### Prompt
Your answer should consist of the lines below that hold the word "gallery".

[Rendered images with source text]
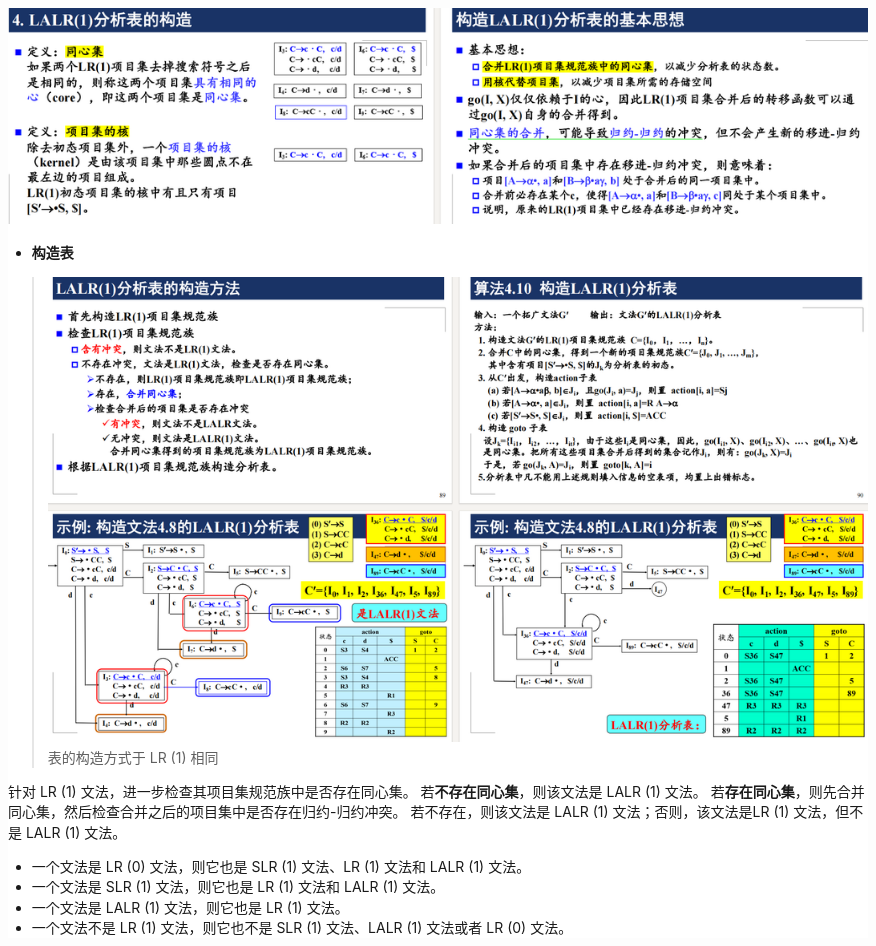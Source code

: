 ![](Attachments/Pasted%20image%2020241103223956.png)

+ **构造表**
 > ![](Attachments/Pasted%20image%2020241103224533.png)
 > 表的构造方式于 LR (1) 相同
 
 
针对 LR (1) 文法，进一步检查其项目集规范族中是否存在同心集。
若**不存在同心集**，则该文法是 LALR (1) 文法。
若**存在同心集**，则先合并同心集，然后检查合并之后的项目集中是否存在归约-归约冲突。
若不存在，则该文法是 LALR (1) 文法；否则，该文法是LR (1) 文法，但不是 LALR (1) 文法。

+ 一个文法是 LR (0) 文法，则它也是 SLR (1) 文法、LR (1) 文法和 LALR (1) 文法。
+ 一个文法是 SLR (1) 文法，则它也是 LR (1) 文法和 LALR (1) 文法。
+ 一个文法是 LALR (1) 文法，则它也是 LR (1) 文法。
+ 一个文法不是 LR (1) 文法，则它也不是 SLR (1) 文法、LALR (1) 文法或者 LR (0) 文法。
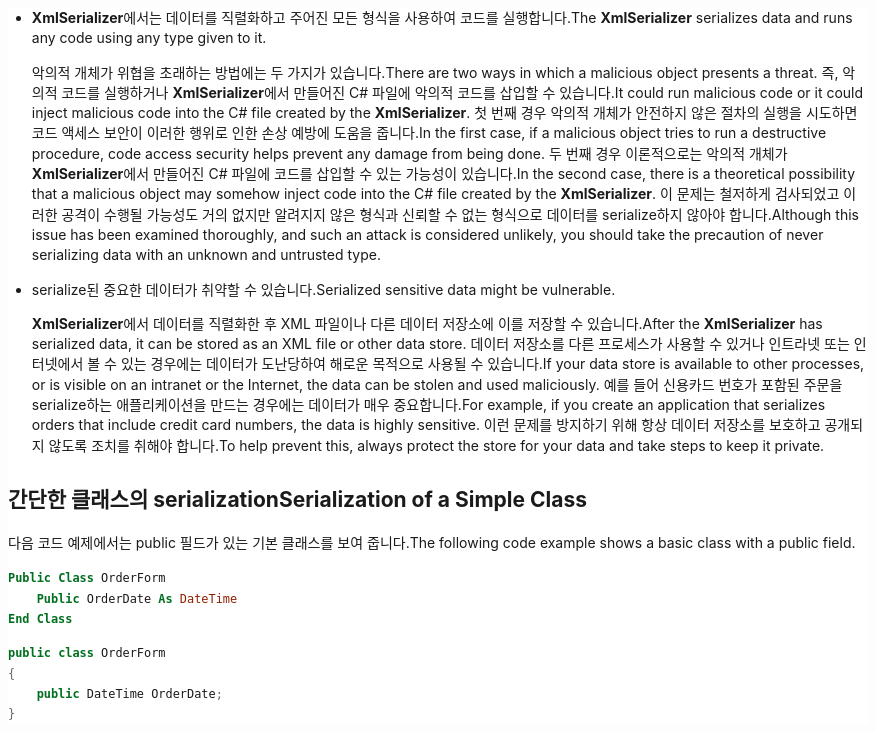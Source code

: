 - <span data-ttu-id="73f1a-155">**XmlSerializer**에서는 데이터를 직렬화하고 주어진 모든 형식을 사용하여 코드를 실행합니다.</span><span class="sxs-lookup"><span data-stu-id="73f1a-155">The **XmlSerializer** serializes data and runs any code using any type given to it.</span></span>

  <span data-ttu-id="73f1a-156">악의적 개체가 위협을 초래하는 방법에는 두 가지가 있습니다.</span><span class="sxs-lookup"><span data-stu-id="73f1a-156">There are two ways in which a malicious object presents a threat.</span></span> <span data-ttu-id="73f1a-157">즉, 악의적 코드를 실행하거나 **XmlSerializer**에서 만들어진 C# 파일에 악의적 코드를 삽입할 수 있습니다.</span><span class="sxs-lookup"><span data-stu-id="73f1a-157">It could run malicious code or it could inject malicious code into the C# file created by the **XmlSerializer**.</span></span> <span data-ttu-id="73f1a-158">첫 번째 경우 악의적 개체가 안전하지 않은 절차의 실행을 시도하면 코드 액세스 보안이 이러한 행위로 인한 손상 예방에 도움을 줍니다.</span><span class="sxs-lookup"><span data-stu-id="73f1a-158">In the first case, if a malicious object tries to run a destructive procedure, code access security helps prevent any damage from being done.</span></span> <span data-ttu-id="73f1a-159">두 번째 경우 이론적으로는 악의적 개체가 **XmlSerializer**에서 만들어진 C# 파일에 코드를 삽입할 수 있는 가능성이 있습니다.</span><span class="sxs-lookup"><span data-stu-id="73f1a-159">In the second case, there is a theoretical possibility that a malicious object may somehow inject code into the C# file created by the **XmlSerializer**.</span></span> <span data-ttu-id="73f1a-160">이 문제는 철저하게 검사되었고 이러한 공격이 수행될 가능성도 거의 없지만 알려지지 않은 형식과 신뢰할 수 없는 형식으로 데이터를 serialize하지 않아야 합니다.</span><span class="sxs-lookup"><span data-stu-id="73f1a-160">Although this issue has been examined thoroughly, and such an attack is considered unlikely, you should take the precaution of never serializing data with an unknown and untrusted type.</span></span>

- <span data-ttu-id="73f1a-161">serialize된 중요한 데이터가 취약할 수 있습니다.</span><span class="sxs-lookup"><span data-stu-id="73f1a-161">Serialized sensitive data might be vulnerable.</span></span>

  <span data-ttu-id="73f1a-162">**XmlSerializer**에서 데이터를 직렬화한 후 XML 파일이나 다른 데이터 저장소에 이를 저장할 수 있습니다.</span><span class="sxs-lookup"><span data-stu-id="73f1a-162">After the **XmlSerializer** has serialized data, it can be stored as an XML file or other data store.</span></span> <span data-ttu-id="73f1a-163">데이터 저장소를 다른 프로세스가 사용할 수 있거나 인트라넷 또는 인터넷에서 볼 수 있는 경우에는 데이터가 도난당하여 해로운 목적으로 사용될 수 있습니다.</span><span class="sxs-lookup"><span data-stu-id="73f1a-163">If your data store is available to other processes, or is visible on an intranet or the Internet, the data can be stolen and used maliciously.</span></span> <span data-ttu-id="73f1a-164">예를 들어 신용카드 번호가 포함된 주문을 serialize하는 애플리케이션을 만드는 경우에는 데이터가 매우 중요합니다.</span><span class="sxs-lookup"><span data-stu-id="73f1a-164">For example, if you create an application that serializes orders that include credit card numbers, the data is highly sensitive.</span></span> <span data-ttu-id="73f1a-165">이런 문제를 방지하기 위해 항상 데이터 저장소를 보호하고 공개되지 않도록 조치를 취해야 합니다.</span><span class="sxs-lookup"><span data-stu-id="73f1a-165">To help prevent this, always protect the store for your data and take steps to keep it private.</span></span>

## <a name="serialization-of-a-simple-class"></a><span data-ttu-id="73f1a-166">간단한 클래스의 serialization</span><span class="sxs-lookup"><span data-stu-id="73f1a-166">Serialization of a Simple Class</span></span>

<span data-ttu-id="73f1a-167">다음 코드 예제에서는 public 필드가 있는 기본 클래스를 보여 줍니다.</span><span class="sxs-lookup"><span data-stu-id="73f1a-167">The following code example shows a basic class with a public field.</span></span>

```vb
Public Class OrderForm
    Public OrderDate As DateTime
End Class
```

```csharp
public class OrderForm
{
    public DateTime OrderDate;
}
```
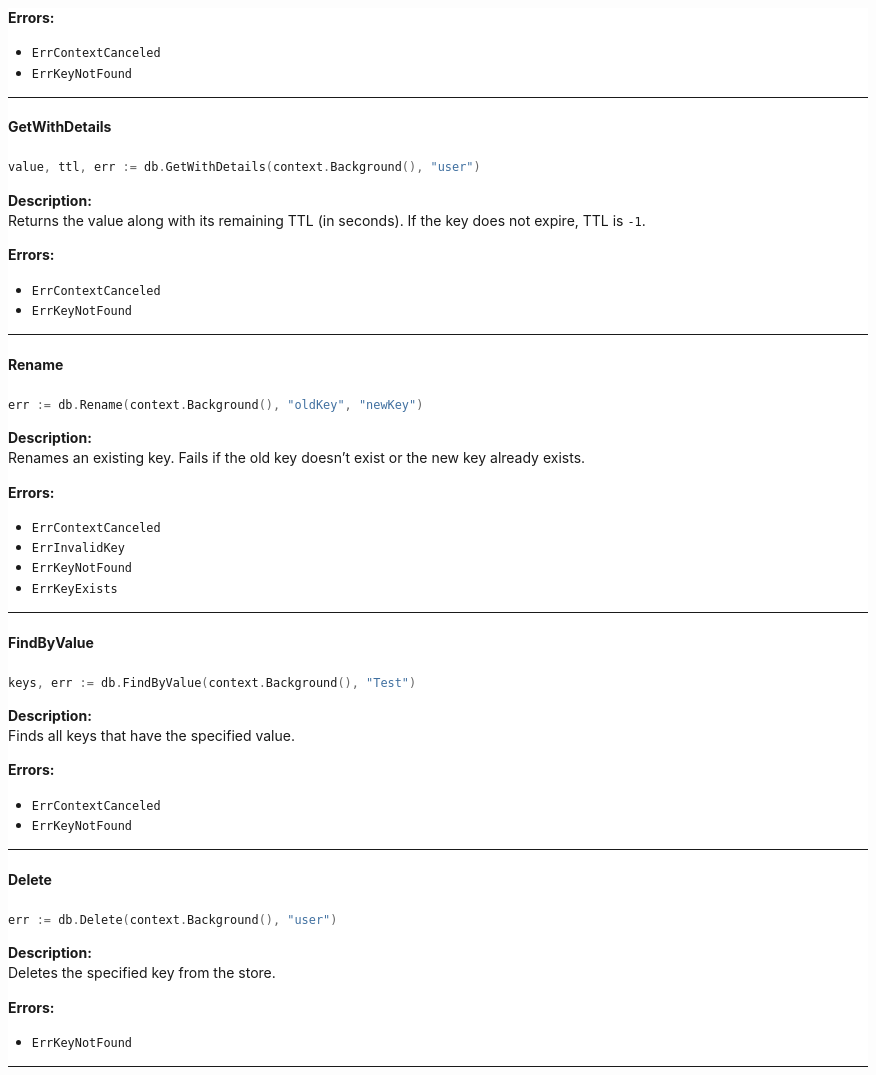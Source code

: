 **Errors:**
- `ErrContextCanceled`
- `ErrKeyNotFound`

---

#### **GetWithDetails** <a id="getwithdetails"></a>
```go
value, ttl, err := db.GetWithDetails(context.Background(), "user")
```
**Description:**  
Returns the value along with its remaining TTL (in seconds). If the key does not expire, TTL is `-1`.

**Errors:**
- `ErrContextCanceled`
- `ErrKeyNotFound`

---

#### **Rename** <a id="rename"></a>
```go
err := db.Rename(context.Background(), "oldKey", "newKey")
```
**Description:**  
Renames an existing key. Fails if the old key doesn’t exist or the new key already exists.

**Errors:**
- `ErrContextCanceled`
- `ErrInvalidKey`
- `ErrKeyNotFound`
- `ErrKeyExists`

---

#### **FindByValue** <a id="findbyvalue"></a>
```go
keys, err := db.FindByValue(context.Background(), "Test")
```
**Description:**  
Finds all keys that have the specified value.

**Errors:**
- `ErrContextCanceled`
- `ErrKeyNotFound`

---

#### **Delete** <a id="delete"></a>
```go
err := db.Delete(context.Background(), "user")
```
**Description:**  
Deletes the specified key from the store.

**Errors:**
- `ErrKeyNotFound`

---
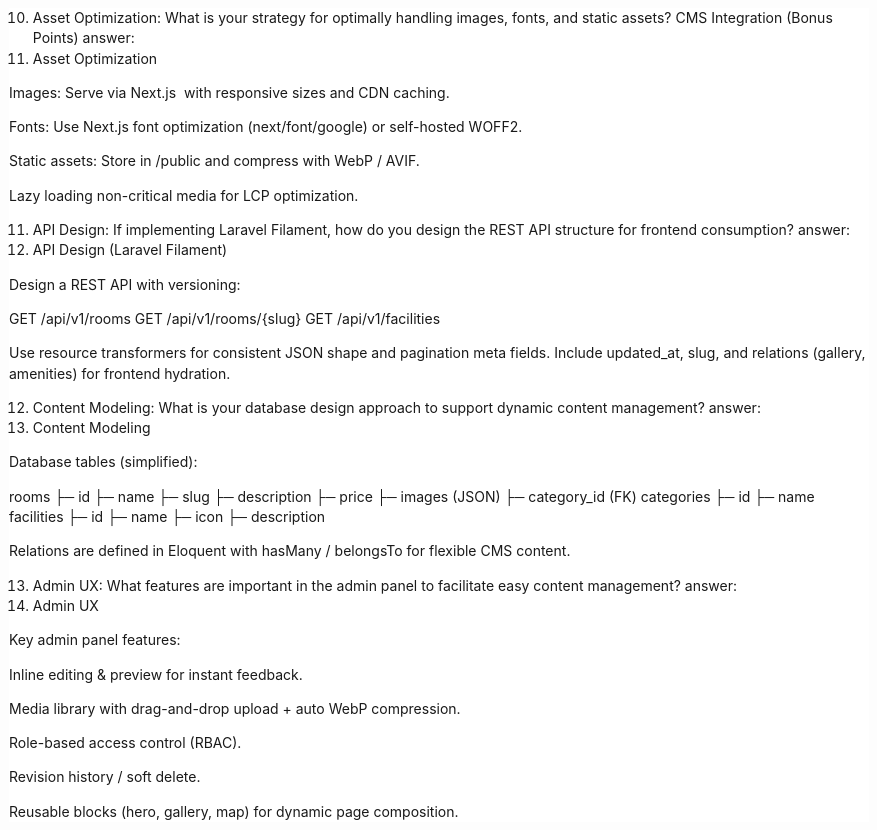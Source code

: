 10. Asset Optimization: What is your strategy for optimally handling images, fonts, and static assets?
    CMS Integration (Bonus Points)
    answer:
11. Asset Optimization

Images: Serve via Next.js <Image /> with responsive sizes and CDN caching.

Fonts: Use Next.js font optimization (next/font/google) or self-hosted WOFF2.

Static assets: Store in /public and compress with WebP / AVIF.

Lazy loading non-critical media for LCP optimization.

11. API Design: If implementing Laravel Filament, how do you design the REST API structure for frontend consumption?
    answer:
12. API Design (Laravel Filament)

Design a REST API with versioning:

GET /api/v1/rooms
GET /api/v1/rooms/{slug}
GET /api/v1/facilities

Use resource transformers for consistent JSON shape and pagination meta fields.
Include updated_at, slug, and relations (gallery, amenities) for frontend hydration.

12. Content Modeling: What is your database design approach to support dynamic content management?
    answer:
13. Content Modeling

Database tables (simplified):

rooms
├─ id
├─ name
├─ slug
├─ description
├─ price
├─ images (JSON)
├─ category_id (FK)
categories
├─ id
├─ name
facilities
├─ id
├─ name
├─ icon
├─ description

Relations are defined in Eloquent with hasMany / belongsTo for flexible CMS content.

13. Admin UX: What features are important in the admin panel to facilitate easy content management?
    answer:
14. Admin UX

Key admin panel features:

Inline editing & preview for instant feedback.

Media library with drag-and-drop upload + auto WebP compression.

Role-based access control (RBAC).

Revision history / soft delete.

Reusable blocks (hero, gallery, map) for dynamic page composition.
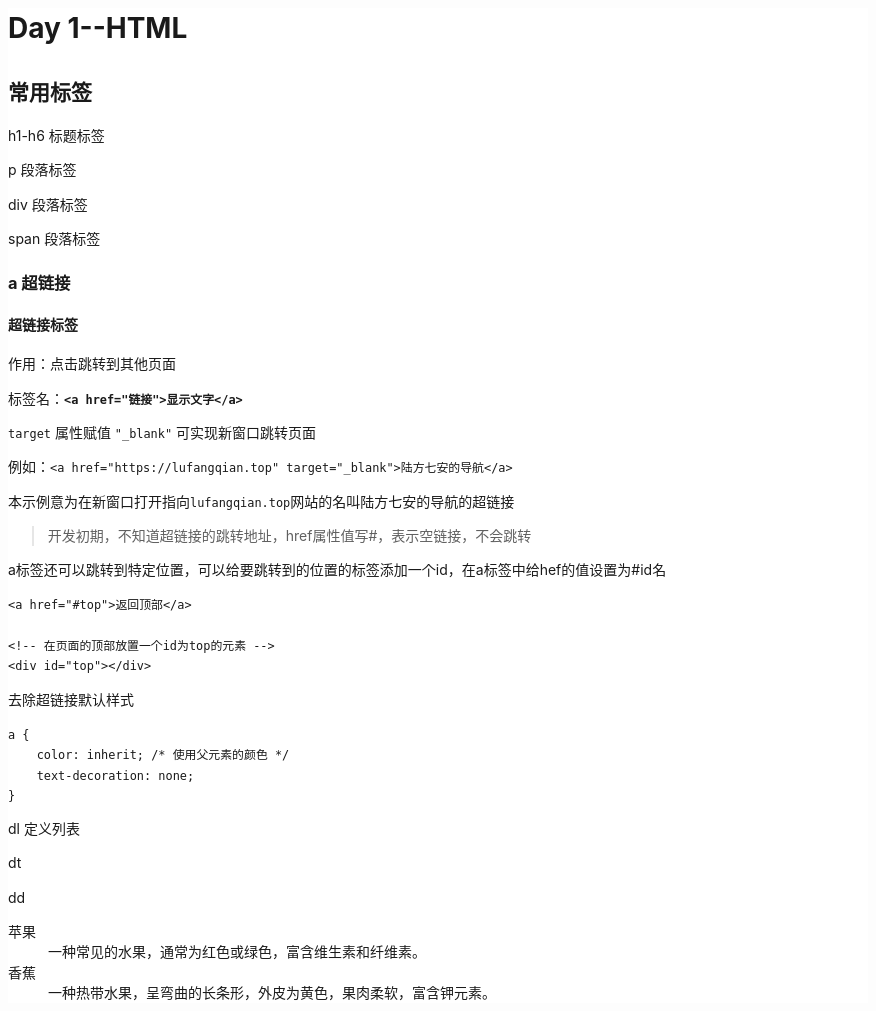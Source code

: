 # Day 1--HTML

## 常用标签

h1-h6     标题标签

p             段落标签

div          段落标签

span       段落标签

### a              超链接

#### 超链接标签

作用：点击跳转到其他页面

标签名：**`<a href="链接">显示文字</a>`**

`target` 属性赋值 `"_blank"` 可实现新窗口跳转页面

例如：`<a href="https://lufangqian.top" target="_blank">陆方七安的导航</a>`

本示例意为在新窗口打开指向`lufangqian.top`网站的名叫陆方七安的导航的超链接

> 开发初期，不知道超链接的跳转地址，href属性值写#，表示空链接，不会跳转

a标签还可以跳转到特定位置，可以给要跳转到的位置的标签添加一个id，在a标签中给hef的值设置为#id名

```
<a href="#top">返回顶部</a>

<!-- 在页面的顶部放置一个id为top的元素 -->
<div id="top"></div>
```

去除超链接默认样式

```
a {
    color: inherit; /* 使用父元素的颜色 */
    text-decoration: none;
}
```



dl            定义列表

dt           

dd

<!DOCTYPE html> <html>  <body>    <dl>     <dt>苹果</dt>     <dd>一种常见的水果，通常为红色或绿色，富含维生素和纤维素。</dd>     <dt>香蕉</dt>     <dd>一种热带水果，呈弯曲的长条形，外皮为黄色，果肉柔软，富含钾元素。<!DOCTYPE html>
<html>
<body>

### Problem solution
Include updated_at, slug, and relations (gallery, amenities) for frontend hydration.
Reusable blocks (hero, gallery, map) for dynamic page composition.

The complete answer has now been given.